Archive for the ‘Database Sharding’ Category
As far as I’m concerned, the first rule of database sharding is “You must have a data access layer“.
If you have architected your system in a “client-server” style were data access code is embedded in the client code then the effort required to shard is going to be huge, partially because you have so many places in your code to address and partially because of the vast amount of testing that is going to be required because you have likely touched every source file in your system.
I hit this problem some time ago. It wasn’t on a sharding project but something similar. The project was writing the next version of a system that had been written in VB6 by some inexperienced developers. Data access code and dynamically built SQL statements were all over the place. Their idea of a data access layer was a “Db” module that had methods for running queries and returning DAO result sets. E.g.,
Set rs = Db.Execute("Select * from Customers where " _ + strCol + " = " + strCustName)
And about 20% of the time they would directly call DAO and not user their own “DAL”. Yuck!
We began moving the functionality over to .NET piece by piece. I created a three-layer style architecture for the .NET pieces: UI Layer, Domain Layer (sometimes called Business Logic Layer) and Data Access Layer. We used COM Interop to call the .NET code from the VB6 exe. (I wish I could have created a .NET exe and converted the VB6 part to a DLL but … well that’s a subject for another post.)
After some successful releases the client decided they wanted to move over to using SQL Server instead of MS Access. We got a SQL Server version of the database created relatively quickly and then we moved on to converting the code to use the new database.
To convert the .NET code took one developer 3 days and that included extensive unit testing. This was because all data access code was in one place and the Domain and UI Layers knew nothing about the database: not its structure, not its constraints, not its table names, not its column names, nothing. It would have taken less time if it were not for the fact that we had to tweek some of the Access SQL so it would play nice with SQL Server.
To convert the VB6 code took three developers over two months to get about 75% done (without all the needed testing) and was then put on hold because there was a deadline to get out some high priority new features to the system users.
Why so long? It wasn’t the developers, these were smart, hardworking guys. No, it was simply the lack of a data access layer.
The same applies to sharding a database. If you don’t have your data access code isolated in one area then I’d suggest you do that first before you even think of sharding.
It is probably possible to shard without a data access layer, but then it’s probably possible to stab yourself with a machete and not bleed to death, but do you really want to risk it?
We hit some tables where some records applied to only one shard but others applied to multiple shards.
As an example, one of the tables was Users. The database is sharded on the Companies table. Many users belong to only one company (e.g. employees of a company) but there were some (such as in-house support people and super-admins) who belong to multiple companies.
The possible solutions we came up with were:
- Split the tables according to the different records (Table per Type or Table per Concrete Class). For example, keep the Users table for people who belong to only one company and create an AdminUsers table for those who belong to multiple companies.

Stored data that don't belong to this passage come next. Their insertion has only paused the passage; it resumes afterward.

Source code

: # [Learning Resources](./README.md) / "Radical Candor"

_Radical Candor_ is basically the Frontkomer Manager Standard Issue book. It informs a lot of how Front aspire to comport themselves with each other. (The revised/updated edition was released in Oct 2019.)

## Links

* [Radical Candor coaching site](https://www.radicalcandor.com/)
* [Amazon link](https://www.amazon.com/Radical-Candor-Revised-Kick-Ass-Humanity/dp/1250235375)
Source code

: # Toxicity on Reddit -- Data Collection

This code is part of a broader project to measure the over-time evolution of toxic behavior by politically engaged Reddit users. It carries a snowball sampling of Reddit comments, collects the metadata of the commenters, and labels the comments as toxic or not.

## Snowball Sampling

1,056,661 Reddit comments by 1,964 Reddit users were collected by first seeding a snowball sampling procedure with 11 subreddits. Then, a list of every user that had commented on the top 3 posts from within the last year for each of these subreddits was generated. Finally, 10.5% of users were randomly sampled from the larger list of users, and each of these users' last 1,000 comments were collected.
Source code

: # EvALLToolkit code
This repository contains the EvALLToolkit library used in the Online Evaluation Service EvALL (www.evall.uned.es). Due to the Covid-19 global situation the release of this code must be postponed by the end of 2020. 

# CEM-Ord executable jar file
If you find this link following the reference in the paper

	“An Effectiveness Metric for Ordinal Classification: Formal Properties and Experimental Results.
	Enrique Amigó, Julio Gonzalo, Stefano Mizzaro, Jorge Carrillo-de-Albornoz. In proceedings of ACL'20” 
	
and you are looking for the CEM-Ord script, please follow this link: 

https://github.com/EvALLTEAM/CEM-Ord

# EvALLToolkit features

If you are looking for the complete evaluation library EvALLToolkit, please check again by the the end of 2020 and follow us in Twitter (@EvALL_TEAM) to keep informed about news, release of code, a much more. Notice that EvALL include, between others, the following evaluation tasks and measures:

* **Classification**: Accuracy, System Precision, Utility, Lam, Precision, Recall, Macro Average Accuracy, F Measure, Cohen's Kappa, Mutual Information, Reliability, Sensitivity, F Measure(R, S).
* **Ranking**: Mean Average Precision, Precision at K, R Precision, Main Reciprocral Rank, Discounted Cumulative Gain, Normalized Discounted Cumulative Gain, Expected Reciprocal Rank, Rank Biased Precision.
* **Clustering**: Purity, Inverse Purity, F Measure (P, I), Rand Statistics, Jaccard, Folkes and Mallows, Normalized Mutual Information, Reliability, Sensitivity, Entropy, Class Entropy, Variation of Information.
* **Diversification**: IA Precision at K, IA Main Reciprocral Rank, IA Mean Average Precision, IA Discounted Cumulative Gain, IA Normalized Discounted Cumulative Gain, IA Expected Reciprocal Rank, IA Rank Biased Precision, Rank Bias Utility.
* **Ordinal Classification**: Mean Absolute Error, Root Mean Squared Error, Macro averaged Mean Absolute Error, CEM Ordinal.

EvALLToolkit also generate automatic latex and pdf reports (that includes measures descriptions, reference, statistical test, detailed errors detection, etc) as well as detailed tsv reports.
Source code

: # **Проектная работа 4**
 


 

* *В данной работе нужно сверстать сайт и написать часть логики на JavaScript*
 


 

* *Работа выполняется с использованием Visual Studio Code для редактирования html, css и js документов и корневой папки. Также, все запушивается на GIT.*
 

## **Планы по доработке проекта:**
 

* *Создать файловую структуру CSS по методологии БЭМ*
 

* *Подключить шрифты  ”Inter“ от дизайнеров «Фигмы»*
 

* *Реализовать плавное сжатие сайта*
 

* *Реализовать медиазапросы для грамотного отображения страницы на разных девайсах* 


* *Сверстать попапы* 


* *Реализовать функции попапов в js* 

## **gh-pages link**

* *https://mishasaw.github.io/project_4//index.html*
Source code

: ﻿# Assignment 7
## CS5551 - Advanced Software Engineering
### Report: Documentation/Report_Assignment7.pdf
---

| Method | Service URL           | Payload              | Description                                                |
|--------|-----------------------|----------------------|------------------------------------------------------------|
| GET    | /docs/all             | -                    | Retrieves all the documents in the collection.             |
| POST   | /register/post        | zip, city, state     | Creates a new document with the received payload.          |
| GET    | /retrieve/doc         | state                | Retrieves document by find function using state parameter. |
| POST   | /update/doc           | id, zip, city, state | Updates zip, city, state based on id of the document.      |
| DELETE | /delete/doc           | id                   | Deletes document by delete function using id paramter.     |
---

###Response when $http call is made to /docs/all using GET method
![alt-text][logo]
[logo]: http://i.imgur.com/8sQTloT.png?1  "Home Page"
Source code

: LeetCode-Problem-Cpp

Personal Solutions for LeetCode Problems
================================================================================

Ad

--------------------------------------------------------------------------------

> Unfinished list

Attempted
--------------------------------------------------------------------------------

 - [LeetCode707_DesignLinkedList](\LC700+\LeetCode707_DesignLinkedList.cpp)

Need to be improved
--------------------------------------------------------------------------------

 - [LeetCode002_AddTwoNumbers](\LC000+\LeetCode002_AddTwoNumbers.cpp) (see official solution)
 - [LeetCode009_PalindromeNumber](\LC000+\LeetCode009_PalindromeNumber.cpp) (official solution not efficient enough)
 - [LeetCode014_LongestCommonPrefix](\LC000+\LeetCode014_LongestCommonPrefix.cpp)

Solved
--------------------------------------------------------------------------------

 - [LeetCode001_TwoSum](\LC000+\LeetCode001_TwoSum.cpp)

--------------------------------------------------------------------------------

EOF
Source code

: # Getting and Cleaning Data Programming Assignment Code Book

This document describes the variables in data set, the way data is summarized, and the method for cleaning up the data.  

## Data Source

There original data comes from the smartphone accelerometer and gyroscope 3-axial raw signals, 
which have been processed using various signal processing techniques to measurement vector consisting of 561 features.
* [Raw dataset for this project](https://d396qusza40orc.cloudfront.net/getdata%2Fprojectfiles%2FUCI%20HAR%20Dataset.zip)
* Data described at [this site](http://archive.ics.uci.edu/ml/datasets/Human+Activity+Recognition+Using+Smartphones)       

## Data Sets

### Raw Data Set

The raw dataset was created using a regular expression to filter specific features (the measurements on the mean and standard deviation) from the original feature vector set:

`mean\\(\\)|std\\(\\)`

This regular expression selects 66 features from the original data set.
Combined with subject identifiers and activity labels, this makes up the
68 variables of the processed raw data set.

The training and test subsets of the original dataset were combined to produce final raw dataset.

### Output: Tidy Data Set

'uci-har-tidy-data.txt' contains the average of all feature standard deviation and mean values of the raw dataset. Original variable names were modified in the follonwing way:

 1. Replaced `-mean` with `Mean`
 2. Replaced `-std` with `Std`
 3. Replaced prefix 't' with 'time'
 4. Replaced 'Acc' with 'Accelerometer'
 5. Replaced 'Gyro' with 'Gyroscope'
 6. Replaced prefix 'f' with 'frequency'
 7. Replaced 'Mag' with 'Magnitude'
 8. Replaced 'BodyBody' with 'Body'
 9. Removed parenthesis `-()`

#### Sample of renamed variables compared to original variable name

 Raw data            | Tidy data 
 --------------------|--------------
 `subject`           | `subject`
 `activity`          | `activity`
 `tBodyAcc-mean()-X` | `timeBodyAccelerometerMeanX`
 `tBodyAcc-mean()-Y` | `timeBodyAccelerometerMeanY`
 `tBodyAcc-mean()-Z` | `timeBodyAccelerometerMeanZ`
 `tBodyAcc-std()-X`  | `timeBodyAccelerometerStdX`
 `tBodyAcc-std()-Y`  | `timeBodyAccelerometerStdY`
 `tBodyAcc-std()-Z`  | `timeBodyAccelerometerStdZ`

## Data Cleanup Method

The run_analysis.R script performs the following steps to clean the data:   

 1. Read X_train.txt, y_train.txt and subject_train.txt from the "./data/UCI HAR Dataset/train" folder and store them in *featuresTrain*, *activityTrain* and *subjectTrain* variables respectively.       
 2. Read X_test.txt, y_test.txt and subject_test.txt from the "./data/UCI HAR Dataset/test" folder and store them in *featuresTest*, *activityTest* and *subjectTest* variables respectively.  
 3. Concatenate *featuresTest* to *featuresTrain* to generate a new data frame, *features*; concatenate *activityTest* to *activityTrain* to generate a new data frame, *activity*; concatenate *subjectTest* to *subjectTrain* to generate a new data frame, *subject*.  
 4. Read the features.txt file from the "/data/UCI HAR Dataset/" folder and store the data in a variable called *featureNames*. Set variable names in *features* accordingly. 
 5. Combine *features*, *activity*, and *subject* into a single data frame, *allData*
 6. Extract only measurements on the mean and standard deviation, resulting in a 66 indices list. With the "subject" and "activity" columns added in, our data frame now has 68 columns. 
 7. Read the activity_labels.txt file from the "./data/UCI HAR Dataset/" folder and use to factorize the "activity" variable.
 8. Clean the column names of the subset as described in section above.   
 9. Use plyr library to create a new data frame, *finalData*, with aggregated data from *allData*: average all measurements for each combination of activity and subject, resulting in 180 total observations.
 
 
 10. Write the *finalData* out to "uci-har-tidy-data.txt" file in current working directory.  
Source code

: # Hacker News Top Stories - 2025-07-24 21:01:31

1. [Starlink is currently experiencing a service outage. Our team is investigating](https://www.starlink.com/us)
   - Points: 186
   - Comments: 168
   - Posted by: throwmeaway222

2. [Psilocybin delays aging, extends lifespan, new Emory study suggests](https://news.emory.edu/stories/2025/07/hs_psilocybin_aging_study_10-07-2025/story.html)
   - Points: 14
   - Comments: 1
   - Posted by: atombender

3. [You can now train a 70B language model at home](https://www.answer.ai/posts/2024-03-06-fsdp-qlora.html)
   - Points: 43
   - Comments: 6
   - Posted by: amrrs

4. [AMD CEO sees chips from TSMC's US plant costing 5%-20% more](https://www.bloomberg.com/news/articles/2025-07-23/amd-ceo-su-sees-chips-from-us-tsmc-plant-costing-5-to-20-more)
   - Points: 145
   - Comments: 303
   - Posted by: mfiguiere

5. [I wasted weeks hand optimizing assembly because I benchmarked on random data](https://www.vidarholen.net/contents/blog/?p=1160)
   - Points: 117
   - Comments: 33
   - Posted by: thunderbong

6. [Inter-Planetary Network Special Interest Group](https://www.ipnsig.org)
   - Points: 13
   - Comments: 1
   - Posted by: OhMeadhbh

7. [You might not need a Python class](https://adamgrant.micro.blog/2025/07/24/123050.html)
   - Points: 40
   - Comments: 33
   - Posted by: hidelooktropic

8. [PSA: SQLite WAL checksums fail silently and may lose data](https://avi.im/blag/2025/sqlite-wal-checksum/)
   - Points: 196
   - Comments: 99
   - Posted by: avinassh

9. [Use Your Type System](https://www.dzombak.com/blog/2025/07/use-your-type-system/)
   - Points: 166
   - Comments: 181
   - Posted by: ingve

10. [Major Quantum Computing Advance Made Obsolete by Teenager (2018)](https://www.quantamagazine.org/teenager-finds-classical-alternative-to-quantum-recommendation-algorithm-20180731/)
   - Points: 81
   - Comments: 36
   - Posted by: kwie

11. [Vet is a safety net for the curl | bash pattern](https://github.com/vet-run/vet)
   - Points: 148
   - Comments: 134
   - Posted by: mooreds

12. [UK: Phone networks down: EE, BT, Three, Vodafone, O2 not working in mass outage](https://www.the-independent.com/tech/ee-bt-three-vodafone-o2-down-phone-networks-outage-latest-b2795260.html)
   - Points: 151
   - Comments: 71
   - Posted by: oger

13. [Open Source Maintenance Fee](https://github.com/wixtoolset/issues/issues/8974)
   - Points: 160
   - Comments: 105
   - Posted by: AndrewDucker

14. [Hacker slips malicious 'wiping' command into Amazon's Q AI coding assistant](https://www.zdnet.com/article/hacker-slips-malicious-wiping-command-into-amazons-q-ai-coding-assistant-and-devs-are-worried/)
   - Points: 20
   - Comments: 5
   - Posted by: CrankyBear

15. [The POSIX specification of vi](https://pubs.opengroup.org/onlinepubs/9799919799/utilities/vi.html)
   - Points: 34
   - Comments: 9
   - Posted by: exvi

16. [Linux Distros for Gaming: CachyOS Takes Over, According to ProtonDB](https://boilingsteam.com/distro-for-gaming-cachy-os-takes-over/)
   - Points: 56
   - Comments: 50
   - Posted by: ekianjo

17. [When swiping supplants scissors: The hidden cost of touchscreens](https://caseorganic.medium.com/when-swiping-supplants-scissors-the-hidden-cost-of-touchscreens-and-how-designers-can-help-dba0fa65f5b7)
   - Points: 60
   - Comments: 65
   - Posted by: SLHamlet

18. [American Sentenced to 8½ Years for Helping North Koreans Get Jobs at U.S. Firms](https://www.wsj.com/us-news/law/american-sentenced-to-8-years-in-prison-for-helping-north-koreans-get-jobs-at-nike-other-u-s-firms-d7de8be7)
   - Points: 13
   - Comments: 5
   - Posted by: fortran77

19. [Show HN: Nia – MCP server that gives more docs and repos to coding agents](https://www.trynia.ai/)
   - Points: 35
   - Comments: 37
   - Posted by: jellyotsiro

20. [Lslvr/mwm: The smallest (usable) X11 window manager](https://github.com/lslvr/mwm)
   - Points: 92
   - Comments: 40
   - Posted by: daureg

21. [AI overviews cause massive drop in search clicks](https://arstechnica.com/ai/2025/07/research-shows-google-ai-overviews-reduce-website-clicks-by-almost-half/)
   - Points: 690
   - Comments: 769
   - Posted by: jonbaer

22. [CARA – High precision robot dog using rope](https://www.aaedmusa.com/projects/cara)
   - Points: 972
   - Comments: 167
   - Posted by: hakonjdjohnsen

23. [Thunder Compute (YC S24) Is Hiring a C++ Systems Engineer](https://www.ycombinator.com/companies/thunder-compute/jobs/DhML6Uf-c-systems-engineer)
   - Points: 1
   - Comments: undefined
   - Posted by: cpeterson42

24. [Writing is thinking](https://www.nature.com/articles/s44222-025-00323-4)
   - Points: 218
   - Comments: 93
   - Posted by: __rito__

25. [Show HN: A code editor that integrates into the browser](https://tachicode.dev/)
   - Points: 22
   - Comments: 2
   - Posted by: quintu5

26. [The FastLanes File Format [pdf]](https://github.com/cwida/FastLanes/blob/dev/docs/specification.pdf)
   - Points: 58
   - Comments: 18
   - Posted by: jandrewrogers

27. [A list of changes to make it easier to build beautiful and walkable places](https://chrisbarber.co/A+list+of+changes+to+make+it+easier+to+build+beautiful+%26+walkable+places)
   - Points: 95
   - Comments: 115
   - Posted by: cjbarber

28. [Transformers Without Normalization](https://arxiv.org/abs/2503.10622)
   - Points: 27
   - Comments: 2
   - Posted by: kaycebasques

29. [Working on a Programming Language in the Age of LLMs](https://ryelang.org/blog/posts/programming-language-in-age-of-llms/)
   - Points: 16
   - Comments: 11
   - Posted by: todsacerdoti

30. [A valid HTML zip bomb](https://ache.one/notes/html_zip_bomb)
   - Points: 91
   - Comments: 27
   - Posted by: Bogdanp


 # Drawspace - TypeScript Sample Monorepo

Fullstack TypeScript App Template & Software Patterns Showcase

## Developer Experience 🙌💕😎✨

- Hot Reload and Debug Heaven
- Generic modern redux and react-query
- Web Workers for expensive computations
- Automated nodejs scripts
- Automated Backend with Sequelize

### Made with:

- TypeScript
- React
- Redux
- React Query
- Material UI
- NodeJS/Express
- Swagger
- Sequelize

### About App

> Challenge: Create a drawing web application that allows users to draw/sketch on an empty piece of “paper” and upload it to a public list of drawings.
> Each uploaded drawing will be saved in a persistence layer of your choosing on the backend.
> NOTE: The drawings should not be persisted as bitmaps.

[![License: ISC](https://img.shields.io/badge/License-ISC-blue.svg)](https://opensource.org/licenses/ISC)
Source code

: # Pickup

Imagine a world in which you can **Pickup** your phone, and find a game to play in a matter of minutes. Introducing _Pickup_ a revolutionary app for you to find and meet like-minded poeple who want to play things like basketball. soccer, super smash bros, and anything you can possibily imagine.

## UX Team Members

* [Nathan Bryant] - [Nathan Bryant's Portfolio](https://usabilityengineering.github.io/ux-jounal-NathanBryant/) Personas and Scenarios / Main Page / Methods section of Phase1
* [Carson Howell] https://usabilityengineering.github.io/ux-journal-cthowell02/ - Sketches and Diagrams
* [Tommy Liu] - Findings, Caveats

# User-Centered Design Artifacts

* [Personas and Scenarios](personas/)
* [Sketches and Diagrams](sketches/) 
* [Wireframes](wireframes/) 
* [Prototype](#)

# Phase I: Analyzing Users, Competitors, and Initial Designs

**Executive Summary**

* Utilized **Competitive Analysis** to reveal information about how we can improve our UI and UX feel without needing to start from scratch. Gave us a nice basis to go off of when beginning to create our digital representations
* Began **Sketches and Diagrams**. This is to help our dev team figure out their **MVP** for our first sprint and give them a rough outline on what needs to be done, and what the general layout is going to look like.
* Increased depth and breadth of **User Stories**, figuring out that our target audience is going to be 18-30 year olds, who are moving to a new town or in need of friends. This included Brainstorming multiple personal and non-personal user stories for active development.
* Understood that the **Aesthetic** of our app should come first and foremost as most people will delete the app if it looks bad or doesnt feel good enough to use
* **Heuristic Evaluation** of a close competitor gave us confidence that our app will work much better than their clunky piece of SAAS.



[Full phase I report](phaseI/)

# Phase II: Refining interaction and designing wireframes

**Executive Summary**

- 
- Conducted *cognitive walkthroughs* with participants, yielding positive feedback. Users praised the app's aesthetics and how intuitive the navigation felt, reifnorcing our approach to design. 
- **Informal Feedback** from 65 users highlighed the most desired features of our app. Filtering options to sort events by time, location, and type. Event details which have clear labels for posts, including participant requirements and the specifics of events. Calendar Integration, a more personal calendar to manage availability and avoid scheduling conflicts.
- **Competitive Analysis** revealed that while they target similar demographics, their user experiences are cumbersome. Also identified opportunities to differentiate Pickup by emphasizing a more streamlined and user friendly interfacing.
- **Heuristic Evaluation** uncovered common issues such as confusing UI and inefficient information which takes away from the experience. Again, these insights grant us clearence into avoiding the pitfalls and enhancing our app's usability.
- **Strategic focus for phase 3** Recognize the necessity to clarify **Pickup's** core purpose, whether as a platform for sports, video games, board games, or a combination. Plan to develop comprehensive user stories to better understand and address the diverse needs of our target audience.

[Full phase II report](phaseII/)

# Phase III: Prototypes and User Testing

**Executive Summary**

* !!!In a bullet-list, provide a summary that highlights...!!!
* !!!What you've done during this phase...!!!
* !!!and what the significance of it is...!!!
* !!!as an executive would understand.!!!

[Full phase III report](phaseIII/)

- Add a discriminator column (e.g., UserType with values of ‘Regular’ or ‘Admin’) and handle the records according to the type (Table per Hierarchy).
- Move the split table that applies to multiple shards into a “master” database so it is not on the shards and query it there. E.g., we split Users into Users and AdminUsers and move AdminUsers onto the master database.
- When loading a user do a cross-shard query to get all the companies/shards the entity is on. Then do all further CRUD operations on the entity by hitting the specific shards you found in the first query. E.g., User #5 administers company #7 on shard 1, company #10 on shard 2 and company #15 on shard 3. He does not administer any companies on shards 4 or 5. Further CRUD for that user will hit shards 1, 2 and 3.
My preference is #1, but I think we’ll be going with #4 on all the “special” tables because the amount of extra work in implementing #1 right now is way more than we have the time or resources for. Perhaps once we have the sharded system up and running we may switch to #1, but that is in the future and a lot depends on the performance for #4. Luckily most of the “special” tables (other than User) are not high traffic, so we’re hoping it won’t be a problem.
Of course your own situation will probably be different so you should evaluate the pros and cons of these methods for your particular situation. And you may come up with other ways to do it. If you do, please leave a comment describing your solution.
Good Sharding Article
Here is a good intro article on sharding: Database Sharding.
I’m nearing the end of a database sharding project and I wanted to make some notes about what I’ve observed both for myself, so I can refer back here when I do it again, and for anyone who may be interested in the subject.
To Shard or not to Shard, That is the Question
It’s nice to dream, but do you really want to put in all the extra time and effort it will take to implement sharding before knowing that you will reach the huge volume necessary to require you to chop your database into bits?
I’d say no and the guys over at 37Signals agree: Don’t do it until you have to.
Sharding is an evolutionary step that you should undertake only when you really need to.
Should you shard from the start?
Sitting in the Ivory Tower of design, it is easy to predict which entity you will be partitioning your shards on, but after running your system for a few months, or better still a few years, you are likely to find that your lofty theories don’t stand up to the harsh realities of production.
Example: In the system I’m working on, it was originally thought that the Users table would be the one to partition by because users had Contacts and the ContactActivities table would get huge and this would be best chopped up by User. But as the business progressed and the true needs of the people using it became clear it turned out that a totally different table was the bottleneck and a totally different entity had to be used for partitioning.
If that database had been designed from scratch to shard across the Users table, then the work necessary to “reshard” would have ended up being much more than to shard it across the correct entity after waiting a while to find out what that entity was.
So I’d say, don’t shard from the start. Shard when you need to because of volume and when you have the data in your database that you can analyze to tell you what to shard on.
The one exception to this is where you are building a system that is a copy of an existing system which has already gone through the process and the sharding entity is well known.
For example, if you are building the next Facebook then you can use the same entity they do to shard by.